The two-man bobsleigh competition at the 2018 Winter Olympics was held on 18 and 19 February at the Alpensia Sliding Centre near Pyeongchang, South Korea. Justin Kripps and Alexander Kopacz of Canada and Francesco Friedrich and Thorsten Margis of Germany shared gold after the two teams recorded exactly the same time after four runs. Oskars Melbārdis and Jānis Strenga of Latvia won the bronze medal.

==Qualification==

The top three countries in the 2017–18 Bobsleigh season (including the World Cup, Europe races and Americas Cup) were awarded the maximum three sleds.
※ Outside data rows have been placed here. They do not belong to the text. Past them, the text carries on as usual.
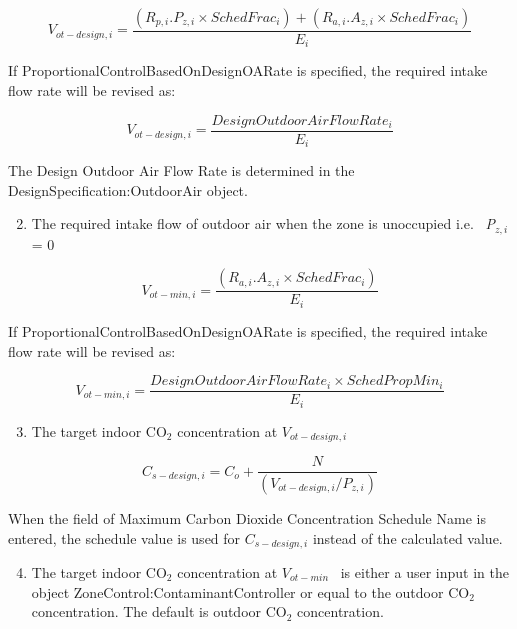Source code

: \begin{equation}
{V_{ot - design,i}} = \frac{{\left( {{R_{p,i}}.{P_{z,i}} \times {SchedFrac_i}} \right) + ({R_{a,i}}.{A_{z,i}} \times {SchedFrac_i})}}{{{E_i}}}
\end{equation}

If ProportionalControlBasedOnDesignOARate is specified, the required intake flow rate will be revised as:

\begin{equation}
{V_{ot - design,i}} = \frac{Design Outdoor Air Flow Rate_i} {E_i}
\end{equation}

The Design Outdoor Air Flow Rate is determined in the DesignSpecification:OutdoorAir object.

\begin{enumerate}
\setcounter{enumi}{1}
\item The required intake flow of outdoor air when the zone is unoccupied i.e.~ \emph{P\(_{z,i}\)} = 0
\end{enumerate}

\begin{equation}
{V_{ot - min,i}} = \frac{{({R_{a,i}}.{A_{z,i}} \times {SchedFrac_i})}}{{{E_i}}}
\end{equation}

If ProportionalControlBasedOnDesignOARate is specified, the required intake flow rate will be revised as:

\begin{equation}
{V_{ot - min,i}} = \frac{ {Design Outdoor Air Flow Rate_i} \times {SchedPropMin_i} } {E_i}
\end{equation}

\begin{enumerate}
\setcounter{enumi}{2}
\item The target indoor CO\(_{2}\) concentration at \({V_{ot - design,i}}\)
\end{enumerate}

\begin{equation}
{C_{s - design,i}} = {C_o} + \frac{N}{{\left( {{V_{ot - design,i}}/{P_{z,i}}} \right)}}
\end{equation}

When the field of Maximum Carbon Dioxide Concentration Schedule Name is entered, the schedule value is used for {$C_{s - design,i}$} instead of the calculated value.

\begin{enumerate}
\setcounter{enumi}{3}
\item The target indoor CO\(_{2}\) concentration at \({V_{ot - min}}\) ~is either a user input in the object ZoneControl:ContaminantController or equal to the outdoor CO\(_{2}\) concentration. The default is outdoor CO\(_{2}\) concentration.
\end{enumerate}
The next six countries were awarded two sleds each. The remaining nine sleds were awarded to nine countries, with South Korea being awarded a slot as host nation.

==Results==
The first two runs were held on 18 February and the last two runs were held on 19 February.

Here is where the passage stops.